The water characteristics of the effluent varied widely throughout the growth cycle; during the first two months the daily water exchanges were 0 to 5% and salinity was high because of high evaporation, but it decreased in the second part of the cycle when the exchange rates were increased to 10–20%. Water temperature was low at the beginning and at the end of the shrimp farming period and TSS increased from the first to the fourth experiment, probably because of sediment resuspension due to the increased water exchange rates and to other pond handling activities. This was especially evident on day 123, which coincided with the operations of partial harvest. The organic content of TSS varied from 35.1 to 48.1%, and the highest value was measured during experiment 3 (Table 1).

The first and the fourth experiments gave the highest FR values, because of the high CR in the first case and of the high TSS concentration in the second. There was no difference in CR between the second and the fourth experiment, but the respective FR were different because of the difference in TSS concentrations. The lowest CR of the last experiment coincided with the highest TSS concentration (Tables 1 and 2).

Considering the organic content of TSS of each experiment, the amount of OSS removed ranged from 6.95 ± 2.20 to 22.12 ± 3.46 mg/h/g and was significantly correlated with FR (r = 0.970; p < 0.05).

The mass of biodeposits (faeces and pseudofaeces) ranged between 88.4 and 94.5% of the total solids retained by filtration (Table 2) and there was a close relationship between FR and BR (r = 0.9995; p < 0.0001).
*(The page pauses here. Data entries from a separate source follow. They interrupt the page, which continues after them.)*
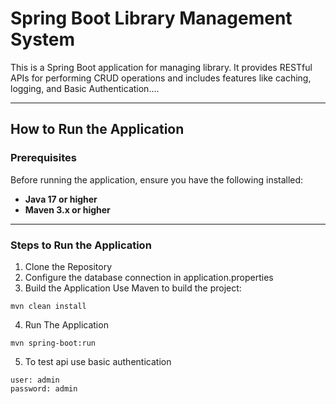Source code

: # Spring Boot Library Management System

This is a Spring Boot application for managing library. It provides RESTful APIs for performing CRUD operations and includes features like  caching, logging, and Basic Authentication....

---

## How to Run the Application

### Prerequisites
Before running the application, ensure you have the following installed:
- **Java 17 or higher**
- **Maven 3.x or higher**

---

### Steps to Run the Application
1. Clone the Repository
2. Configure the database connection in application.properties
3. Build the Application
Use Maven to build the project:
```
mvn clean install
```
4. Run The Application
```
mvn spring-boot:run
```
5. To test api use basic authentication
```
user: admin
password: admin
```
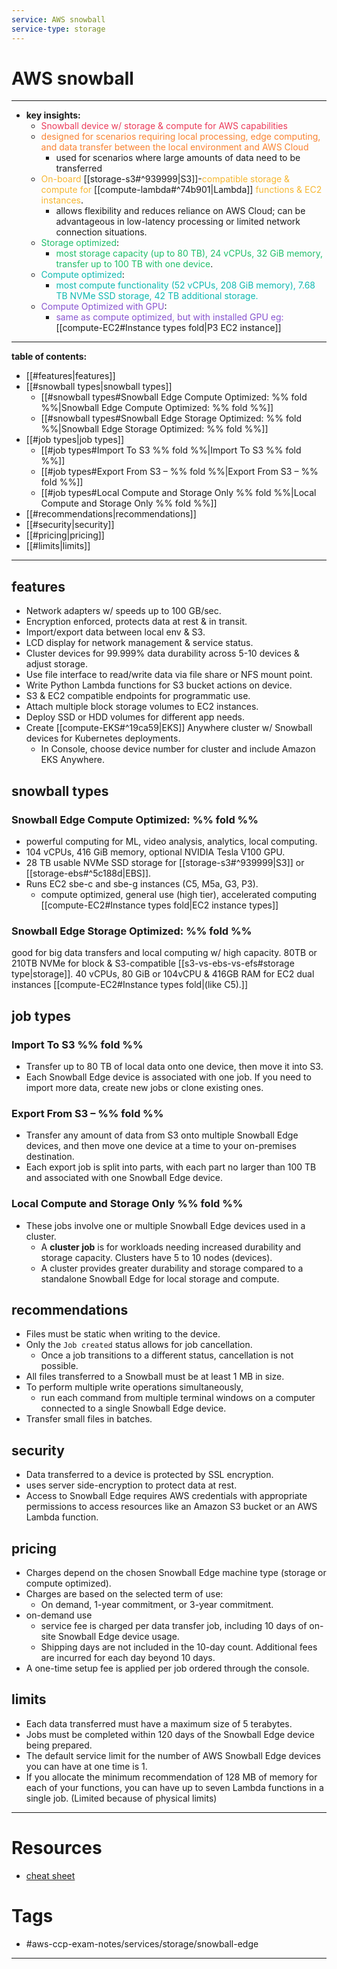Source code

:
 ```yaml
---
service: AWS snowball
service-type: storage
---
```


# AWS snowball
---
- **key insights:** 
	- <span style='color:#eb3b5a'>Snowball device w/ storage & compute for AWS capabilities</span>
	- <span style='color:#fa8231'>designed for scenarios requiring local processing, edge computing, and data transfer between the local environment and AWS Cloud</span> 
		- used for scenarios where large amounts of data need to be transferred
	- <span style='color:#f7b731'>On-board</span> [[storage-s3#^939999|S3]]-<span style='color:#f7b731'>compatible storage & compute for</span> [[compute-lambda#^74b901|Lambda]] <span style='color:#f7b731'>functions & EC2 instances</span>.
		- allows flexibility and reduces reliance on AWS Cloud; can be advantageous in low-latency processing or limited network connection situations.
	- <span style='color:#20bf6b'>Storage optimized</span>: 
		- <span style='color:#20bf6b'>most storage capacity (up to 80 TB), 24 vCPUs, 32 GiB memory, transfer up to 100 TB with one device</span>.
	- <span style='color:#0fb9b1'>Compute optimized</span>: 
		- <span style='color:#0fb9b1'>most compute functionality (52 vCPUs, 208 GiB memory), 7.68 TB NVMe SSD storage, 42 TB additional storage.</span>
	- <span style='color:#8854d0'>Compute Optimized with GPU</span>: 
		- <span style='color:#8854d0'>same as compute optimized, but with installed GPU eg: </span> [[compute-EC2#Instance types fold|P3 EC2 instance]]
---
**table of contents:**
- [[#features|features]]
- [[#snowball types|snowball types]]
	- [[#snowball types#Snowball Edge Compute Optimized:  %% fold %%|Snowball Edge Compute Optimized:  %% fold %%]]
	- [[#snowball types#Snowball Edge Storage Optimized:  %% fold %%|Snowball Edge Storage Optimized:  %% fold %%]]
- [[#job types|job types]]
	- [[#job types#Import To S3  %% fold %%|Import To S3  %% fold %%]]
	- [[#job types#Export From S3 –  %% fold %%|Export From S3 –  %% fold %%]]
	- [[#job types#Local Compute and Storage Only %% fold %%|Local Compute and Storage Only %% fold %%]]
- [[#recommendations|recommendations]]
- [[#security|security]]
- [[#pricing|pricing]]
- [[#limits|limits]]
--- 
## features 
- Network adapters w/ speeds up to 100 GB/sec.
- Encryption enforced, protects data at rest & in transit.
- Import/export data between local env & S3.
- LCD display for network management & service status.
- Cluster devices for 99.999% data durability across 5-10 devices & adjust storage.
- Use file interface to read/write data via file share or NFS mount point.
- Write Python Lambda functions for S3 bucket actions on device.
- S3 & EC2 compatible endpoints for programmatic use.
- Attach multiple block storage volumes to EC2 instances.
- Deploy SSD or HDD volumes for different app needs.
- Create [[compute-EKS#^19ca59|EKS]] Anywhere cluster w/ Snowball devices for Kubernetes deployments. 
	- In Console, choose device number for cluster and include Amazon EKS Anywhere. 
## snowball types 
### Snowball Edge Compute Optimized:  %% fold %% 
- powerful computing for ML, video analysis, analytics, local computing. 
- 104 vCPUs, 416 GiB memory, optional NVIDIA Tesla V100 GPU. 
- 28 TB usable NVMe SSD storage for [[storage-s3#^939999|S3]] or [[storage-ebs#^5c188d|EBS]]. 
- Runs EC2 sbe-c and sbe-g instances (C5, M5a, G3, P3).
	- compute optimized, general use (high tier), accelerated computing [[compute-EC2#Instance types fold|EC2 instance types]]
### Snowball Edge Storage Optimized:  %% fold %% 
good for big data transfers and local computing w/ high capacity. 
80TB or 210TB NVMe for block & S3-compatible [[s3-vs-ebs-vs-efs#storage type|storage]]. 
40 vCPUs, 80 GiB or 104vCPU & 416GB RAM for EC2 dual instances [[compute-EC2#Instance types fold|(like C5).]]
## job types 
### Import To S3  %% fold %% 
- Transfer up to 80 TB of local data onto one device, then move it into S3.
- Each Snowball Edge device is associated with one job. If you need to import more data, create new jobs or clone existing ones.
### Export From S3 –  %% fold %% 
- Transfer any amount of data from S3 onto multiple Snowball Edge devices, and then move one device at a time to your on-premises destination.
- Each export job is split into parts, with each part no larger than 100 TB and associated with one Snowball Edge device.
### Local Compute and Storage Only %% fold %% 
- These jobs involve one or multiple Snowball Edge devices used in a cluster.
	- A **cluster job** is for workloads needing increased durability and storage capacity. Clusters have 5 to 10 nodes (devices).
	- A cluster provides greater durability and storage compared to a standalone Snowball Edge for local storage and compute.
## recommendations
- Files must be static when writing to the device.
- Only the `Job created` status allows for job cancellation. 
	- Once a job transitions to a different status, cancellation is not possible.
- All files transferred to a Snowball must be at least 1 MB in size.
- To perform multiple write operations simultaneously, 
	- run each command from multiple terminal windows on a computer connected to a single Snowball Edge device.
- Transfer small files in batches.
## security 
- Data transferred to a device is protected by SSL encryption.
- uses server side-encryption to protect data at rest.
- Access to Snowball Edge requires AWS credentials with appropriate permissions to access resources like an Amazon S3 bucket or an AWS Lambda function.
## pricing 
- Charges depend on the chosen Snowball Edge machine type (storage or compute optimized).
- Charges are based on the selected term of use: 
	- On demand, 1-year commitment, or 3-year commitment.
- on-demand use 
	- service fee is charged per data transfer job, including 10 days of on-site Snowball Edge device usage. 
	- Shipping days are not included in the 10-day count. Additional fees are incurred for each day beyond 10 days.
- A one-time setup fee is applied per job ordered through the console.
## limits 
- Each data transferred must have a maximum size of 5 terabytes.
- Jobs must be completed within 120 days of the Snowball Edge device being prepared.
- The default service limit for the number of AWS Snowball Edge devices you can have at one time is 1.
- If you allocate the minimum recommendation of 128 MB of memory for each of your functions, you can have up to seven Lambda functions in a single job. (Limited because of physical limits)
--- 
# Resources
- [cheat sheet](https://tutorialsdojo.com/aws-snowball-edge/)
# Tags
- #aws-ccp-exam-notes/services/storage/snowball-edge  
---


	


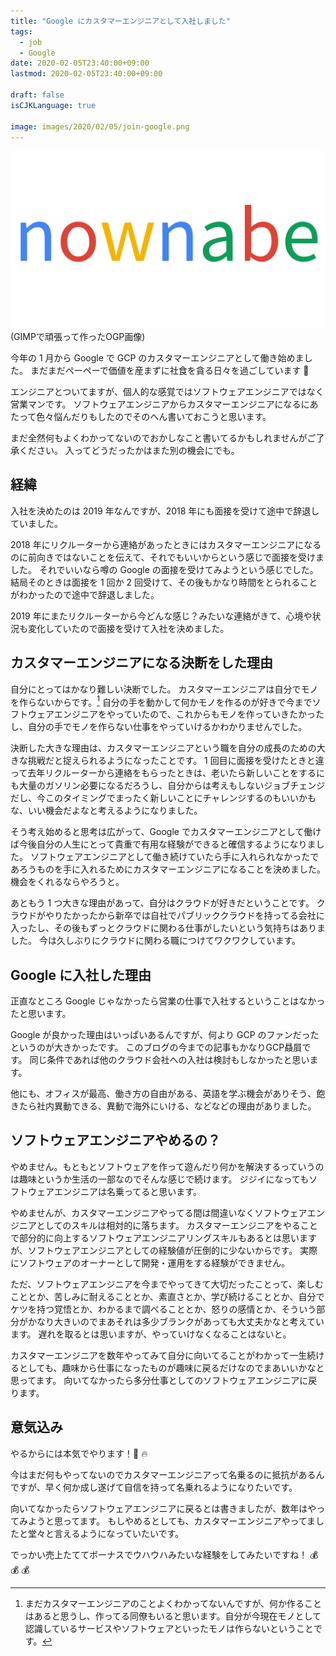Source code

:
 ```yaml
---
title: "Google にカスタマーエンジニアとして入社しました"
tags:
  - job
  - Google
date: 2020-02-05T23:40:00+09:00
lastmod: 2020-02-05T23:40:00+09:00

draft: false
isCJKLanguage: true

image: images/2020/02/05/join-google.png
---
```


![nownabe-google](/images/2020/02/05/join-google.png)
(GIMPで頑張って作ったOGP画像)


今年の 1 月から Google で GCP のカスタマーエンジニアとして働き始めました。
まだまだペーペーで価値を産まずに社食を貪る日々を過ごしています :meat_on_bone:

エンジニアとついてますが、個人的な感覚ではソフトウェアエンジニアではなく営業マンです。
ソフトウェアエンジニアからカスタマーエンジニアになるにあたって色々悩んだりもしたのでそのへん書いておこうと思います。

まだ全然何もよくわかってないのでおかしなこと書いてるかもしれませんがご了承ください。
入ってどうだったかはまた別の機会にでも。

## 経緯

入社を決めたのは 2019 年なんですが、2018 年にも面接を受けて途中で辞退していました。

2018 年にリクルーターから連絡があったときにはカスタマーエンジニアになるのに前向きではないことを伝えて、それでもいいからという感じで面接を受けました。
それでいいなら噂の Google の面接を受けてみようという感じでした。
結局そのときは面接を 1 回か 2 回受けて、その後もかなり時間をとられることがわかったので途中で辞退しました。

2019 年にまたリクルーターから今どんな感じ？みたいな連絡がきて、心境や状況も変化していたので面接を受けて入社を決めました。

## カスタマーエンジニアになる決断をした理由

自分にとってはかなり難しい決断でした。
カスタマーエンジニアは自分でモノを作らないからです。[^1]
自分の手を動かして何かモノを作るのが好きで今までソフトウェアエンジニアをやっていたので、これからもモノを作っていきたかったし、自分の手でモノを作らない仕事をやっていけるかわかりませんでした。

[^1]: まだカスタマーエンジニアのことよくわかってないんですが、何か作ることはあると思うし、作ってる同僚もいると思います。自分が今現在モノとして認識しているサービスやソフトウェアといったモノは作らないということです。

決断した大きな理由は、カスタマーエンジニアという職を自分の成長のための大きな挑戦だと捉えられるようになったことです。
1 回目に面接を受けたときと違って去年リクルーターから連絡をもらったときは、老いたら新しいことをするにも大量のガソリン必要になるだろうし、自分からは考えもしないジョブチェンジだし、今このタイミングでまったく新しいことにチャレンジするのもいいかもな、いい機会だよなと考えるようになりました。

そう考え始めると思考は広がって、Google でカスタマーエンジニアとして働けば今後自分の人生にとって貴重で有用な経験ができると確信するようになりました。
ソフトウェアエンジニアとして働き続けていたら手に入れられなかったであろうものを手に入れるためにカスタマーエンジニアになることを決めました。
機会をくれるならやろうと。

あともう 1 つ大きな理由があって、自分はクラウドが好きだということです。
クラウドがやりたかったから新卒では自社でパブリッククラウドを持ってる会社に入ったし、その後もずっとクラウドに関わる仕事がしたいという気持ちはありました。
今は久しぶりにクラウドに関わる職につけてワクワクしています。

## Google に入社した理由

正直なところ Google じゃなかったら営業の仕事で入社するということはなかったと思います。

Google が良かった理由はいっぱいあるんですが、何より GCP のファンだったというのが大きかったです。
このブログの今までの記事もかなりGCP贔屓です。
同じ条件であれば他のクラウド会社への入社は検討もしなかったと思います。

他にも、オフィスが最高、働き方の自由がある、英語を学ぶ機会がありそう、飽きたら社内異動できる、異動で海外にいける、などなどの理由がありました。

## ソフトウェアエンジニアやめるの？

やめません。もともとソフトウェアを作って遊んだり何かを解決するっていうのは趣味というか生活の一部なのでそんな感じで続けます。
ジジイになってもソフトウェアエンジニアは名乗ってると思います。

やめませんが、カスタマーエンジニアやってる間は間違いなくソフトウェアエンジニアとしてのスキルは相対的に落ちます。
カスタマーエンジニアをやることで部分的に向上するソフトウェアエンジニアリングスキルもあるとは思いますが、ソフトウェアエンジニアとしての経験値が圧倒的に少ないからです。
実際にソフトウェアのオーナーとして開発・運用をする経験ができません。

ただ、ソフトウェアエンジニアを今までやってきて大切だったことって、楽しむこととか、苦しみに耐えることとか、素直さとか、学び続けることとか、自分でケツを持つ覚悟とか、わかるまで調べることとか、怒りの感情とか、そういう部分がかなり大きいのでまあそれは多少ブランクがあっても大丈夫かなと考えています。
遅れを取るとは思いますが、やっていけなくなることはないと。

カスタマーエンジニアを数年やってみて自分に向いてることがわかって一生続けるとしても、趣味から仕事になったものが趣味に戻るだけなのでまあいいかなと思ってます。
向いてなかったら多分仕事としてのソフトウェアエンジニアに戻ります。

## 意気込み

やるからには本気でやります！:muscle: :fire:

今はまだ何もやってないのでカスタマーエンジニアって名乗るのに抵抗があるんですが、早く何か成し遂げて自信を持って名乗れるようになりたいです。

向いてなかったらソフトウェアエンジニアに戻るとは書きましたが、数年はやってみようと思ってます。
もしやめるとしても、カスタマーエンジニアやってましたと堂々と言えるようになっていたいです。

でっかい売上たててボーナスでウハウハみたいな経験をしてみたいですね！ :moneybag: :moneybag: :moneybag:
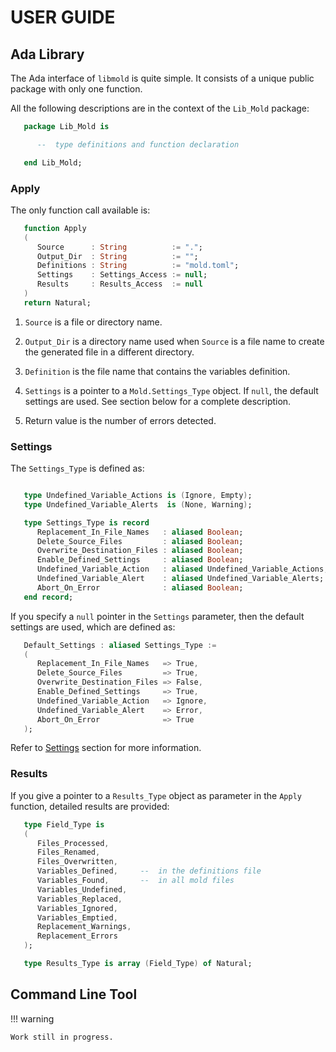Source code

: # USER GUIDE

## Ada Library

The Ada interface of `libmold` is quite simple. It consists of a unique
public package with only one function.

All the following descriptions are in the context of the `Lib_Mold` package:

```ada title="lib_mold.ads"
   package Lib_Mold is

      --  type definitions and function declaration

   end Lib_Mold;
```


### Apply

The only function call available is:

```ada title="mold.ads"
   function Apply
   (
      Source      : String          := ".";
      Output_Dir  : String          := "";
      Definitions : String          := "mold.toml";
      Settings    : Settings_Access := null;
      Results     : Results_Access  := null
   )
   return Natural;
```

  1. `Source` is a file or directory name.

  2. `Output_Dir` is a directory name used when `Source` is a file name to
     create the generated file in a different directory.

  3. `Definition` is the file name that contains the variables definition.

  4. `Settings` is a pointer to a `Mold.Settings_Type` object. If `null`, the
     default settings are used. See section below for a complete description.

  5. Return value is the number of errors detected.


### Settings

The `Settings_Type` is defined as:

```ada title="mold.ads"

   type Undefined_Variable_Actions is (Ignore, Empty);
   type Undefined_Variable_Alerts  is (None, Warning);

   type Settings_Type is record
      Replacement_In_File_Names   : aliased Boolean;
      Delete_Source_Files         : aliased Boolean;
      Overwrite_Destination_Files : aliased Boolean;
      Enable_Defined_Settings     : aliased Boolean;
      Undefined_Variable_Action   : aliased Undefined_Variable_Actions;
      Undefined_Variable_Alert    : aliased Undefined_Variable_Alerts;
      Abort_On_Error              : aliased Boolean;
   end record;
```

If you specify a `null` pointer in the `Settings` parameter, then the default
settings are used, which are defined as:

```ada title="lib_mold.ads"
   Default_Settings : aliased Settings_Type :=
   (
      Replacement_In_File_Names   => True,
      Delete_Source_Files         => True,
      Overwrite_Destination_Files => False,
      Enable_Defined_Settings     => True,
      Undefined_Variable_Action   => Ignore,
      Undefined_Variable_Alert    => Error,
      Abort_On_Error              => True
   );
```

Refer to [Settings](reference-guide.md#settings) section for more information.


### Results

If you give a pointer to a `Results_Type` object as parameter in the `Apply`
function, detailed results are provided:

```ada title="lib_mold.ads"
   type Field_Type is
   (
      Files_Processed,
      Files_Renamed,
      Files_Overwritten,
      Variables_Defined,     --  in the definitions file
      Variables_Found,       --  in all mold files
      Variables_Undefined,
      Variables_Replaced,
      Variables_Ignored,
      Variables_Emptied,
      Replacement_Warnings,
      Replacement_Errors
   );

   type Results_Type is array (Field_Type) of Natural;
```


## Command Line Tool

!!! warning

    Work still in progress.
The characteristics of the effluent were similar to those of other farms of NW Mexico (Páez–Osuna et al., 1997, Hernández–Ibarra, 1999) and were within the known vital ranges of Anadara tuberculosa and other Anadara species, which tolerate lengthy anoxic events (Bayne, 1973) and temperatures in the range 26 to 35 °C (Borrero, 1986). Mean TSS concentration was high (91.16 mg/L) but several species of Anadara tolerate turbid environments, since they live on soft substrates where suspended solids may be even higher (Broom, 1985). Therefore, except for the effluent salinity that exceeded the upper limit of 40 reported by Baqueiro (1980), the water characteristics of the effluent were within the known tolerance limits of A. tuberculosa.

There is little and contrasting information on the filtration and clearance rates of commercial–size Anadara spp. In this study, the highest CR and FR were 0.88 L/h/g and 56.54 mg/h/g, which are one order of magnitude higher than the ranges of 0.02–0.05 L/h/g and 0.9–2.4 mg/h/g found under laboratory conditions by Peraza–Gómez (2005) and Partida–Arangure (2005), but lower than the CR of 1.14 to 2.62 L/h/g reported by Wong et al. (1997) in experiments with particle–free water. All these data are lower than the average values of 3.6 L/h/g and 320 mg/h/g measured with three different bivalve species by Hawkins et al. (1998). In addition, the mean individual organic dry weight of our experimental organisms ranged from 0.86 to 1.06 g/ind. Therefore, the individual CR measured in the first and fifth experiment would have been between 1.02 to 0.13 L/h/ind, which is between 28 and 3.6% of the 3.65 L/h/ind recalculated for raft–reared blue mussels using the data by Figueras (1989).

Hawkins et al. (1998) found a direct relationship between FR and BR, and calculated that the biodeposits are close to 93% of the solids retained, similar to the range of 90.4 to 97.1% reported for Crassostrea gigas (Thunberg, 1793) by García–Esquivel et al. (2004) and to the values of 88.4 to 94.5% measured in this study.

According to our data, A. tuberculosa may clear on average 0.4 L of effluent water in one hour, removing 33.10 mg and producing 31.92 mg of biodeposits. Therefore, assuming that its filtration and clearance are constant (Wong et al., 1997) one organism with a tissue dry weight of 1 g (close to 4.5–5 cm in length) kept in conditions similar to those of this study, may retain 794 mg/day and produce 748 mg/d of biodeposits.



Projects POA–M6–2003, 6912 and AC1.4 (CESUES, CICESE and CIBNOR) supported the field work. The first author had a PROMEP Ph. D. scholarship. P. Almada and G. Luque of the San Andrés Company allowed free access to the shrimp farm.